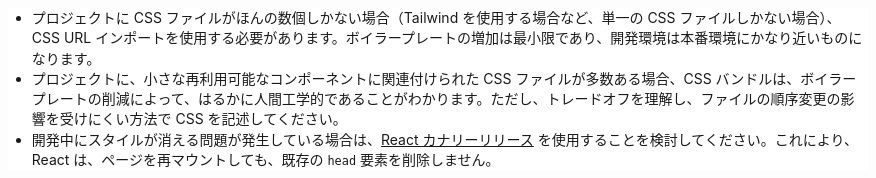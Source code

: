- プロジェクトに CSS ファイルがほんの数個しかない場合（Tailwind を使用する場合など、単一の CSS ファイルしかない場合）、CSS URL インポートを使用する必要があります。ボイラープレートの増加は最小限であり、開発環境は本番環境にかなり近いものになります。
- プロジェクトに、小さな再利用可能なコンポーネントに関連付けられた CSS ファイルが多数ある場合、CSS バンドルは、ボイラープレートの削減によって、はるかに人間工学的であることがわかります。ただし、トレードオフを理解し、ファイルの順序変更の影響を受けにくい方法で CSS を記述してください。
- 開発中にスタイルが消える問題が発生している場合は、[React カナリーリリース][react-canaries] を使用することを検討してください。これにより、React は、ページを再マウントしても、既存の `head` 要素を削除しません。

[css-modules]: https://vitejs.dev/guide/features#css-modules
[react-spectrum]: https://react-spectrum.adobe.com
[react-canaries]: https://react.dev/blog/2023/05/03/react-canaries
[react-versions]: https://www.npmjs.com/package/react?activeTab=versions
[package-overrides]: https://docs.npmjs.com/cli/v10/configuring-npm/package-json#overrides
[vite-url-imports]: https://vitejs.dev/guide/assets#explicit-url-imports
[links-export]: ../route/links
[css-bundling]: #css-bundling
[css-url-imports]: #css-url-imports
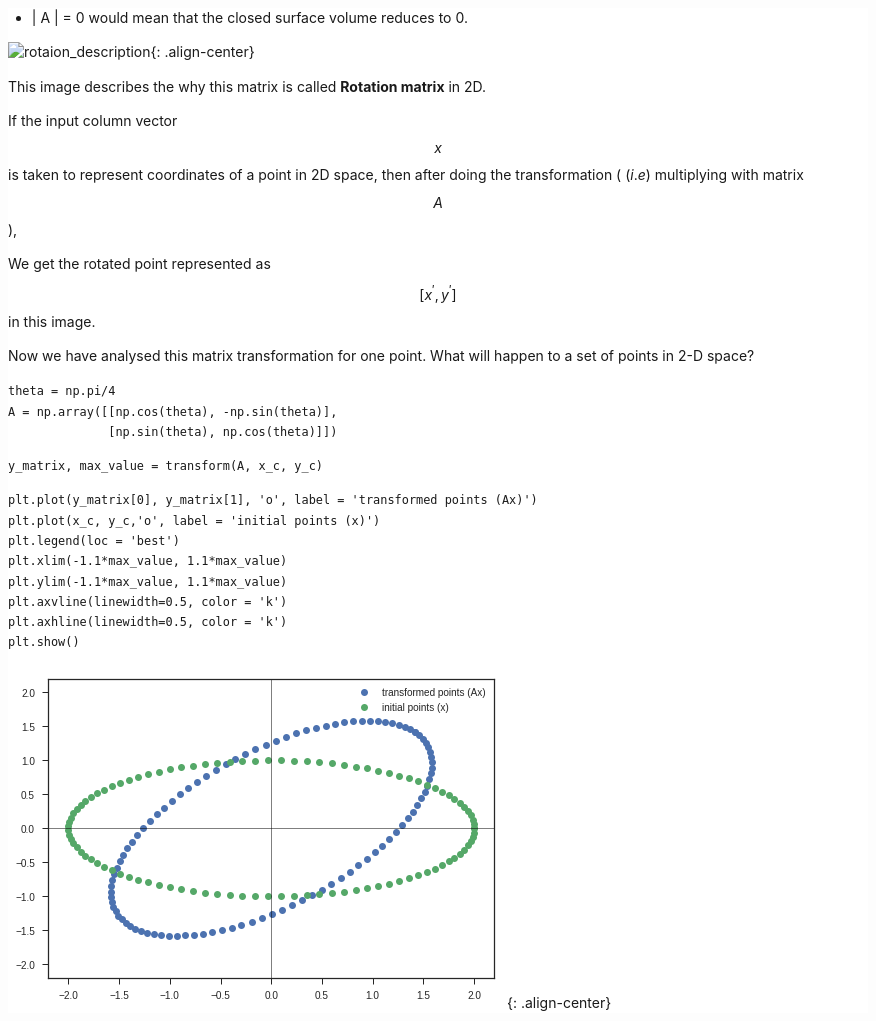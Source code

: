   *  \| A \| = 0 would mean that the closed surface volume reduces to 0.

![rotaion_description](http://jcsites.juniata.edu/faculty/rhodes/graphics/images/rotate1.gif){: .align-center}

This image describes the why this matrix is called **Rotation matrix** in 2D.

If the input column vector $$x$$ is taken to represent coordinates of a point in 2D space, then after
doing the transformation $($ $(i.e)$ multiplying with matrix $$A$$ $)$,

We get the rotated point represented as $$[x^{'}, y^{'}]$$ in this image.

Now we have analysed this matrix transformation for one point. What will happen to a set of points in 2-D space?



```
theta = np.pi/4
A = np.array([[np.cos(theta), -np.sin(theta)],
              [np.sin(theta), np.cos(theta)]])

```


```
y_matrix, max_value = transform(A, x_c, y_c)
```


```
plt.plot(y_matrix[0], y_matrix[1], 'o', label = 'transformed points (Ax)')
plt.plot(x_c, y_c,'o', label = 'initial points (x)')
plt.legend(loc = 'best')
plt.xlim(-1.1*max_value, 1.1*max_value)
plt.ylim(-1.1*max_value, 1.1*max_value)
plt.axvline(linewidth=0.5, color = 'k')
plt.axhline(linewidth=0.5, color = 'k')
plt.show()
```


![png](/assets/images/posts/SVM_and_Neural_Nets/SVM_and_Neural_Nets_66_0.png){: .align-center}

....

Exercise details
The word "space" may appear on some lines of these records; state how many such lines there are, and nothing else.

Solution to the problem
2